The development of new-generation diamond wafering blades and performance measurement and optimization methods has changed the way sectioning and specimen-preparation process is handled. This article discusses new developments in diamond wafering blade manufacturing, technologies, performance optimization techniques and several misconceptions regarding their use. Improvements in diamond wafering blade manufacturing technology have expanded the use of diamond into many other applications and materials. A recent technology in manufacturing diamond wafering blades has made use of diamond wafering blades more economically feasible on broader variety of materials and applications.
How diamond wafering blades work
A diamond wafering blade is simply a cutting tool that has exposed diamond particles captured in a metal matrix, each with a small cutting edge. During the sectioning operation, the surface speed may reach 30 m/sec using a high speed sectioning saw. The cutting action is performed by accumulation of small chips scratched out by the numerous diamond particles imbedded in the bond. Diamond particle size and blade thickness affect the cut, so blade selection together with feed rate, cutting speed and depth of cut determine sectioning success. Some factors to consider when selecting a diamond wafering/sectioning blade for an application include diamond grit (mesh size), cutting speed, CBN (cubic boron nitride) vs. synthetic diamond and diamond concentration.
Diamond mesh size plays a major role in surface finish quality, smoothness, level of chipping and microstructural damage. Finer mesh size (e.g., 220 and 320 grit) produce a very smooth surface finish with minimal amount of chipping on edges. Coarser diamond particles (e.g., 80 and 100 grit) frequently are used for fast cutting/material removal on harder materials such as silicon carbide, zirconia, Al2O3 and stainless steels, where a fine surface finish is not required. Diamond mesh size (grit size) should provide maximum removal rate at minimal acceptable finish. Often the desired finish cannot be achieved in a single step/operation, and lapping or polishing may be necessary.

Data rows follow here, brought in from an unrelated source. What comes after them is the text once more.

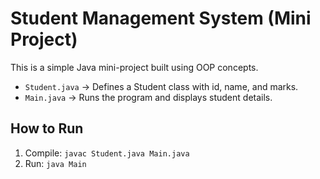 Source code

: # Student Management System (Mini Project)

This is a simple Java mini-project built using OOP concepts.  
- `Student.java` → Defines a Student class with id, name, and marks.  
- `Main.java` → Runs the program and displays student details.  

## How to Run
1. Compile: `javac Student.java Main.java`
2. Run: `java Main`
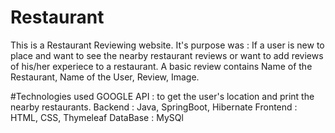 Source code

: # Restaurant
This is a Restaurant Reviewing website. 
It's purpose was : If a user is new to place and want to see the nearby restaurant reviews or want to add reviews of his/her
experiece to a restaurant. A basic review contains Name of the Restaurant, Name of the User, Review, Image.

#Technologies used
GOOGLE API : to get the user's location and print the nearby restaurants.
Backend : Java, SpringBoot, Hibernate
Frontend : HTML, CSS, Thymeleaf
DataBase : MySQl
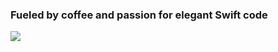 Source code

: ### Fueled by coffee and passion for elegant Swift code



![](http://github-profile-summary-cards.vercel.app/api/cards/stats?username=ilyapaddubny&theme=swift)
<!--
**ilyapaddubny/ilyapaddubny** is a ✨ _special_ ✨ repository because its `README.md` (this file) appears on your GitHub profile.

Here are some ideas to get you started:

- 🔭 I’m currently working on ...
- 🌱 I’m currently learning ...
- 👯 I’m looking to collaborate on ...
- 🤔 I’m looking for help with ...
- 💬 Ask me about ...
- 📫 How to reach me: ...
- 😄 Pronouns: ...
- ⚡ Fun fact: ...
-->
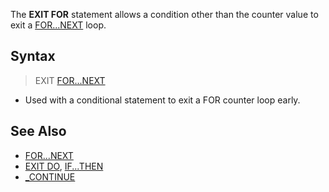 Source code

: The **EXIT FOR** statement allows a condition other than the counter value to exit a [FOR...NEXT](FOR...NEXT) loop.

## Syntax

> EXIT [FOR...NEXT](FOR...NEXT) 

* Used with a conditional statement to exit a FOR counter loop early.

## See Also
 
* [FOR...NEXT](FOR...NEXT)
* [EXIT DO](EXIT-DO), [IF...THEN](IF...THEN)
* [_CONTINUE](_CONTINUE)




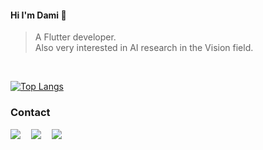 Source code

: <h4> Hi I'm Dami 🍒 </h4>

> A Flutter developer.  
Also very interested in AI research in the Vision field.
<br>

﻿[![Top Langs](https://github-readme-stats.vercel.app/api/top-langs/?username=iamdami&langs_count=4&layout=compact&theme=dark)](https://github.com/iamdami/iamdami)

### Contact
<a href="https://sites.google.com/view/iamdami-fluttercv/%ED%99%88"><img src="https://img.shields.io/badge/Curriculum_Vitae-blue?style=flat-square"/></a>ㅤ
<a href="https://damio.tistory.com"><img src="https://img.shields.io/badge/Tech_Blog-e15336?style=flat-square&logo=Tistory&logoColor=white"/></a>ㅤ
<a href="mailto:daming.py@gmail.com"><img src="https://img.shields.io/badge/Gmail-d14836?style=flatsquare&logo=Gmail&logoColor=white&link=daming.py@gmail.com"/></a>
<br>
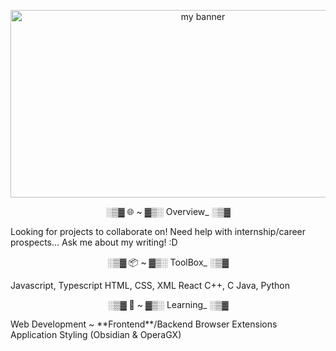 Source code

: <p align="center">
<img width="600" height="300" src="https://github.com/wheatleyinabox/wheatleyinabox/assets/43763110/23064edd-4641-487c-8c15-e6af53206ed5" alt="my banner">
</p>
          
<p align="center">░▒▓ 🌐 ~ ▓▒░ Overview_ ░▒▓</p>   
Looking for projects to collaborate on!   
Need help with internship/career prospects...   
Ask me about my writing! :D     
<p align="center">░▒▓ 📦 ~ ▓▒░ ToolBox_ ░▒▓</p>        
Javascript, Typescript   
HTML, CSS, XML   
React   
C++, C   
Java, Python   
<p align="center">░▒▓ 🌱 ~ ▓▒░ Learning_ ░▒▓</p>       
Web Development ~ **Frontend**/Backend   
Browser Extensions    
Application Styling (Obsidian & OperaGX)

Sectioning can be performed at low or high speeds. Diamonds may break at very high speeds and fall out at very slow speeds. Blade life usually increases at slower cutting speeds, but higher labor costs, utilities costs, depreciation of equipment and other overhead expenses can offset the savings in higher blade life. Currently, most sectioning is done at low speeds to minimize sample damage and preserve true material microstructure. However, sectioning materials at very low surface speeds creates a large impact force between diamond and material being machined. Even though the diamond may not break, the risk that the diamond will be pulled out of the blade and cause premature failure of the blade increases. Therefore sectioning every material at very low speeds by default is not always the optimum solution.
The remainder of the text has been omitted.